Bento XVI apresenta encíclica “Caritas in veritate”
Intervenção durante a audiência geral
CIDADE DO VATICANO, quarta-feira, 8 de julho de
2009 (ZENIT.org).- Oferecemos, a
seguir, a intervenção de Bento XVI durante a audiência geral desta
quarta-feira, realizada na Sala Paulo VI, com peregrinos procedentes do mundo
inteiro, dedicada a apresentar a encíclica que ele publicou ontem, Caritas
in veritate.
* * *
Queridos irmãos e irmãs:
Minha nova encíclica, Caritas in veritate,
que foi apresentada oficialmente ontem, inspira-se, em sua visão
fundamental, em uma passagem da carta de São Paulo aos Efésios, na qual o
apóstolo fala sobre agir segundo a verdade na caridade: “Vivendo –
acabamos de escutar – segundo a verdade, no amor, cresceremos sob todos os
aspectos em relação a Cristo, que é a cabeça” (4, 15). A caridade na
verdade é, portanto, a principal força propulsora para o verdadeiro
desenvolvimento de cada pessoa e de toda a humanidade. Por isso, toda a doutrina
social da Igreja gira em torno do princípio caritas in veritate.
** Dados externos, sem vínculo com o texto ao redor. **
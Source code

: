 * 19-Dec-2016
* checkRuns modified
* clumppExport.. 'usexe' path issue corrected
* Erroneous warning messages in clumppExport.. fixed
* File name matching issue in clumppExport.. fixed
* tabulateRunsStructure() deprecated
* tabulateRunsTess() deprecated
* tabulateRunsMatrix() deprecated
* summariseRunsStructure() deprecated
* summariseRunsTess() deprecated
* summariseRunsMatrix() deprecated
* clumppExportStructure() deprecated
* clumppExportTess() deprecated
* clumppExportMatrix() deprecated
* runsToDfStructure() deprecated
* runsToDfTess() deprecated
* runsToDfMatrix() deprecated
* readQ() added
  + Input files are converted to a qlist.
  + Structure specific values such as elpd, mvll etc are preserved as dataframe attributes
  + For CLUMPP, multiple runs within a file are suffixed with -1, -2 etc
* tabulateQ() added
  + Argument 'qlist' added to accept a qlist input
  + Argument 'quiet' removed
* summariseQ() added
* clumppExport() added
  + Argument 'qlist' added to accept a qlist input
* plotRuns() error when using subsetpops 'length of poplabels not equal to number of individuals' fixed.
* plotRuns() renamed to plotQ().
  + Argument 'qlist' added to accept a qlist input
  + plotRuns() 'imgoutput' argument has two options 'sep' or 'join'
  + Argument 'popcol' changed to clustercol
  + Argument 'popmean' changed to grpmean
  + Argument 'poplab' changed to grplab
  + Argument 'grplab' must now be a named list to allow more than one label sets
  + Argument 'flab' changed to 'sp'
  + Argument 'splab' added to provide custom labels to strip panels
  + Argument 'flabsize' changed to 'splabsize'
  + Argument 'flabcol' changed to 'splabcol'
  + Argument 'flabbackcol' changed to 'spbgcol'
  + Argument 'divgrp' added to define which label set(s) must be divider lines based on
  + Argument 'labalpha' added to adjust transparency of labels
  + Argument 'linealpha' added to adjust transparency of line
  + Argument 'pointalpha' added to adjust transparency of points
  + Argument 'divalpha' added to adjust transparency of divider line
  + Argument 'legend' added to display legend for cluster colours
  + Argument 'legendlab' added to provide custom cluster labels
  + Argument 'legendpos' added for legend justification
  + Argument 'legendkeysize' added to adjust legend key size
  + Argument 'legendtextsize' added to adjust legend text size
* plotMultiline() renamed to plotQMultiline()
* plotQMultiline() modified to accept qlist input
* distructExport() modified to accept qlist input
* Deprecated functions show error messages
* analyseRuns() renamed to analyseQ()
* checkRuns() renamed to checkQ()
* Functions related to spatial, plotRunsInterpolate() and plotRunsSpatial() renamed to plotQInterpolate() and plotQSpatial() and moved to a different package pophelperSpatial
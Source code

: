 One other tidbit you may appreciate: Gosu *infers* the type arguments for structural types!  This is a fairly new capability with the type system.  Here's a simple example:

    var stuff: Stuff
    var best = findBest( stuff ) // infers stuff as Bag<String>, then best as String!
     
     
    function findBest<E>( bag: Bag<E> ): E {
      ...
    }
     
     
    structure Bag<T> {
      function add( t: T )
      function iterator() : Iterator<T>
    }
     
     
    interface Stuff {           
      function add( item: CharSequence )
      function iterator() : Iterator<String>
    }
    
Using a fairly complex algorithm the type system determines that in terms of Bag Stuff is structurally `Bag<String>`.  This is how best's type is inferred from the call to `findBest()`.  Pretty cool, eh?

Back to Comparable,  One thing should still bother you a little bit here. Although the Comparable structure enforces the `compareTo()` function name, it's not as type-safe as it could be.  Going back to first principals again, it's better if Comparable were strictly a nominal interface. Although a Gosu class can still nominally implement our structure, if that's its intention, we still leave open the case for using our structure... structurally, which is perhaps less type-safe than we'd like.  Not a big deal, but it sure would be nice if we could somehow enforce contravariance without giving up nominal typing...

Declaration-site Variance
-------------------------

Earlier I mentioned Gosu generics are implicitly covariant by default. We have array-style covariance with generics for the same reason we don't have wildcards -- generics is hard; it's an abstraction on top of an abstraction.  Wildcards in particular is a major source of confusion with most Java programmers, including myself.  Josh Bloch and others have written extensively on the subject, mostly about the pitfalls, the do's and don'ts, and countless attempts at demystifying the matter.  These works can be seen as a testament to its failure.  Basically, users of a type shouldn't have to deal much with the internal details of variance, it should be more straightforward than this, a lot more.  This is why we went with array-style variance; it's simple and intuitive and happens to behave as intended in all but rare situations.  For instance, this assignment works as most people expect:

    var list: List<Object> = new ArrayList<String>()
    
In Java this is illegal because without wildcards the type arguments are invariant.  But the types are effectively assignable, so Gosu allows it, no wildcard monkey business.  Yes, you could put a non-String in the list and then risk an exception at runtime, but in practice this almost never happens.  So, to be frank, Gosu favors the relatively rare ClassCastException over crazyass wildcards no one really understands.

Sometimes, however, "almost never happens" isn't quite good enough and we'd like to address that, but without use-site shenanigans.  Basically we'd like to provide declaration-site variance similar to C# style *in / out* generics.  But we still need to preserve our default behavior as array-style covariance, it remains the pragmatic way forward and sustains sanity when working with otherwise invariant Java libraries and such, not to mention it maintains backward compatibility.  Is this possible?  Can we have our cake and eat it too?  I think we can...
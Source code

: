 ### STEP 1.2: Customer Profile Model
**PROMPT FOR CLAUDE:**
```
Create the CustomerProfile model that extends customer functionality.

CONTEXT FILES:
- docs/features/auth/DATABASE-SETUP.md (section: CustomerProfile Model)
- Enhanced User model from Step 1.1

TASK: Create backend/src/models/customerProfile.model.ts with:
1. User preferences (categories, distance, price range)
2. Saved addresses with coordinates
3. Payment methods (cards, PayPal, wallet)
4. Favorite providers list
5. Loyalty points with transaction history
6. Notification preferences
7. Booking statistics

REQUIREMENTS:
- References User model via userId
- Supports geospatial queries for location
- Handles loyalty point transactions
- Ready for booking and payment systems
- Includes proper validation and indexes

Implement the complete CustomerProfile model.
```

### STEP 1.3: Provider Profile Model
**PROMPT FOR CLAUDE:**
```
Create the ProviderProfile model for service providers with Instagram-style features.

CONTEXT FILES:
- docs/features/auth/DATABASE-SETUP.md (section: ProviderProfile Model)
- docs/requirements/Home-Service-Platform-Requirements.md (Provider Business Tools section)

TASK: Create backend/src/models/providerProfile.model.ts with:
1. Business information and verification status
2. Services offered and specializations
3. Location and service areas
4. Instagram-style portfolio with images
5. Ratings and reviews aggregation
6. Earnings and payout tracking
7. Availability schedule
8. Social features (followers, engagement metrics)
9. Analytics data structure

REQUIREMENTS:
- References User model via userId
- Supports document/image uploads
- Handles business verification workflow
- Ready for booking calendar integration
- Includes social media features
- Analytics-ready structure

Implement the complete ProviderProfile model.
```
Somente com a caridade, iluminada pela razão e pela fé, é
possível alcançar objetivos de desenvolvimento com um valor humano e
humanizador. A caridade na verdade “é um princípio à volta do qual gira a
doutrina social da Igreja, princípio que ganha forma operativa em critérios
orientadores da ação moral” (n. 6). A encíclica alude imediatamente, na
introdução, a dois critérios fundamentais: a justiça e o bem comum. A justiça é
parte integrante desse amor “com ações e de verdade” (1 Jo 3, 18), à qual
exorta o apóstolo João (cf. n.6). E “amar alguém é querer o seu bem e trabalhar
eficazmente pelo mesmo. Ao lado do bem individual, existe um bem ligado à vida
social das pessoas (...).Ama-se tanto mais eficazmente o próximo, quanto mais
se trabalha em prol de um bem comum”. Portanto, dois são os critérios
operativos: a justiça e o bem comum; graças a este último, a caridade adquire
uma dimensão social. A encíclica diz que todo cristão está chamado a esta
caridade e acrescenta: “este é o caminho institucional (...) da caridade” (cf.
n. 7).
Como outros documentos do Magistério, também esta
encíclica retoma, continua e aprofunda a análise e a reflexão da Igreja
sobre questões de vital interesse para a humanidade do nosso tempo. De modo
especial, enlaça-se com aquilo que Paulo VI escreveu, há mais de 40 anos,
na Populorum
progressio, pedra angular do ensinamento social da
Igreja, na qual o grande pontífice traça algumas linhas decisivas – e
sempre atuais – para o desenvolvimento integral do homem e do mundo moderno. A
situação mundial, como amplamente demonstra a crônica dos últimos meses,
continua apresentando muitos problemas e o “escândalo” de desigualdades
clamorosas, que permanecem apesar dos compromissos adotados no passado.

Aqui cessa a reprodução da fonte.